The comment provided in the beginning of this discussion is flawed; in particular, this is due to his outright assumption that geo-stats ignore the "requirements" of statistical methodology. I would only state that this users comments in the article do not provide any discussion of views or perspective, and only serve to damage the goal for which it is stated. Geostatistics is not perfect, but remains a viable route for the study of complex phenomena over vast areas.

In BC we use geostatistics to predict the spread of the pine beatle infestation, while results may exhibit a range of predictions, it is understood that there are a tremendous number of variables which are introduced into every equation; I might also state that any failure simply improves our methods of survey and analysis. This field is important because it serves to quantify attributes and behaviour that are extremely difficult to predict without an unimaginable amount of resources dedicated to surveys and other forms of data collection.

Perhaps those who inquire about geostatistics do not want a diatribe, provided by a disgruntled statistician, as to the flaws behind the science. For those individuals who do wish to read these issues, we should provide a subheading. Finally, I state that geostatistics is a branch of mathematical statistics which will increase our understanding of all sorts of spatially varied phenomena, from weather prediction to urban systems development; so perhaps it is the concept of functional independance that is flawed, and not any minor infraction of that rule.

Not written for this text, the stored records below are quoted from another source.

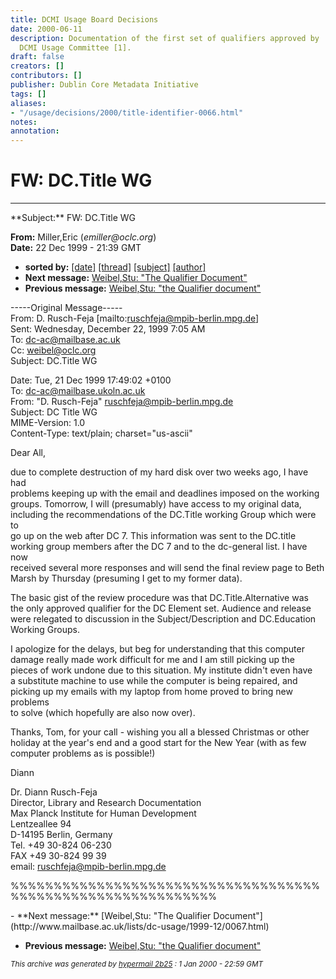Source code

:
 ```yaml
---
title: DCMI Usage Board Decisions
date: 2000-06-11
description: Documentation of the first set of qualifiers approved by                      the
  DCMI Usage Committee [1].
draft: false
creators: []
contributors: []
publisher: Dublin Core Metadata Initiative
tags: []
aliases:
- "/usage/decisions/2000/title-identifier-0066.html"
notes: 
annotation: 
---
```


# FW: DC.Title WG

* * *

<!-- received="Thu Dec 23 15:24:06 1999" --><!-- isoreceived="19991223152406" --><!-- sent="Wed, 22 Dec 1999 16:39:08 -0500" --><!-- isosent="19991222213908" --><!-- name="Miller,Eric" --><!-- email="emiller@oclc.org" --><!-- subject="FW: DC.Title WG" --><!-- id="72B89459DD2BD211B5CD0000F840094E01B33DDC@oa3-server.dev.oclc.org" --><!-- inreplyto="DC.Title WG" --> **Subject:** FW: DC.Title WG  
**From:** Miller,Eric (_emiller@oclc.org_)  
**Date:** 22 Dec 1999 - 21:39 GMT

- **sorted by:** [[date]](http://www.mailbase.ac.uk/lists/dc-usage/1999-12/welcome.html#66) [[thread]](http://www.mailbase.ac.uk/lists/dc-usage/1999-12/thread.html#66) [[subject]](http://www.mailbase.ac.uk/lists/dc-usage/1999-12/subject.html#66) [[author]](http://www.mailbase.ac.uk/lists/dc-usage/1999-12/author.html#66) <!-- next="start" -->
- **Next message:** [Weibel,Stu: "The Qualifier Document"](http://www.mailbase.ac.uk/lists/dc-usage/1999-12/0067.html)
- **Previous message:** [Weibel,Stu: "the Qualifier document"](http://www.mailbase.ac.uk/lists/dc-usage/1999-12/0065.html) <!-- nextthread="start" -->
<!-- body="start" -->

-----Original Message-----   
From: D. Rusch-Feja [mailto:ruschfeja@mpib-berlin.mpg.de]   
Sent: Wednesday, December 22, 1999 7:05 AM   
To: dc-ac@mailbase.ac.uk   
Cc: weibel@oclc.org   
Subject: DC.Title WG

Date: Tue, 21 Dec 1999 17:49:02 +0100   
To: dc-ac@mailbase.ukoln.ac.uk   
From: "D. Rusch-Feja" <ruschfeja@mpib-berlin.mpg.de>   
Subject: DC Title WG   
MIME-Version: 1.0   
Content-Type: text/plain; charset="us-ascii"

Dear All,

due to complete destruction of my hard disk over two weeks ago, I have had   
problems keeping up with the email and deadlines imposed on the working   
groups. Tomorrow, I will (presumably) have access to my original data,   
including the recommendations of the DC.Title working Group which were to   
go up on the web after DC 7. This information was sent to the DC.title   
working group members after the DC 7 and to the dc-general list. I have now   
received several more responses and will send the final review page to Beth   
Marsh by Thursday (presuming I get to my former data).

The basic gist of the review procedure was that DC.Title.Alternative was   
the only approved qualifier for the DC Element set. Audience and release   
were relegated to discussion in the Subject/Description and DC.Education   
Working Groups.

I apologize for the delays, but beg for understanding that this computer   
damage really made work difficult for me and I am still picking up the   
pieces of work undone due to this situation. My institute didn't even have   
a substitute machine to use while the computer is being repaired, and   
picking up my emails with my laptop from home proved to bring new problems   
to solve (which hopefully are also now over).

Thanks, Tom, for your call - wishing you all a blessed Christmas or other   
holiday at the year's end and a good start for the New Year (with as few   
computer problems as is possible!)

Diann

Dr. Diann Rusch-Feja   
Director, Library and Research Documentation   
Max Planck Institute for Human Development   
Lentzeallee 94   
D-14195 Berlin, Germany   
Tel. +49 30-824 06-230   
FAX +49 30-824 99 39   
email: ruschfeja@mpib-berlin.mpg.de

%%%%%%%%%%%%%%%%%%%%%%%%%%%%%%%%%%%%%%%%%%%%%%%%%%%%%%%%%%%%

<!-- body="end" -->

<!-- next="start" -->- **Next message:** [Weibel,Stu: "The Qualifier Document"](http://www.mailbase.ac.uk/lists/dc-usage/1999-12/0067.html)
- **Previous message:** [Weibel,Stu: "the Qualifier document"](http://www.mailbase.ac.uk/lists/dc-usage/1999-12/0065.html) <!-- nextthread="start" -->
<!-- trailer="footer" -->

<small><em>This archive was generated by <a href="http://www.mailbase.ac.uk/docs/hypermail.html">hypermail 2b25</a> : <em>1 
Jan 2000 - 22:59 GMT</em> </em></small>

Bohunk 20:47, 1 April 2006 (UTC)

Geostatistics is a fundamentally flawed variant of mathematical statistics because it violates the requirement of functional independence and ignores the concept of degrees of freedom. It is a scientific fact that each distance-weighted average had its own variance before it became a kriged estimate. Its rebirth as an honorific kriged estimate does not make its variance vanish without a trace. As a result, Fisher's F-test for spatial dependence cannot be applied because the variance of a subset of some infinite set of distance-weighted average is as invalid a measure for variability, precision and risk as its covariance is for spatial dependence. Not surprisingly because an infinite set of distance-weighted averages gives exactly zero degrees of freedom.--Iconoclast 20:42, 16 April 2006 (UTC) The preceding is a revision of the first comment above by User:JanWMerks: JanWMerks on 20:43, April 16, 2006 Paul August 18:10, 1 July 2006 (UTC)
Yeah, this is completely wrong. I just completed a Quantitative Methods in Geography course and there definitely was like 2 chapters about degrees of freedom. Sorry. —Preceding unsigned comment added by 130.85.149.221 (talk) 20:50, June 7, 2006
===========================================================

The person who made the rude remarks may not have expressed himself very well, and I agree with all of you about the lack of references. A lack of references always invalidates criticism. There was also a bit of confusion about the difference between empirical measurement of spatial patterns (what most geostatistics is designed for) and statistical tests of the patterns. Geostatistics are perfectly valid for empirical measurement, it is when we want to make statistical inferences about some of them that we run into a few problems.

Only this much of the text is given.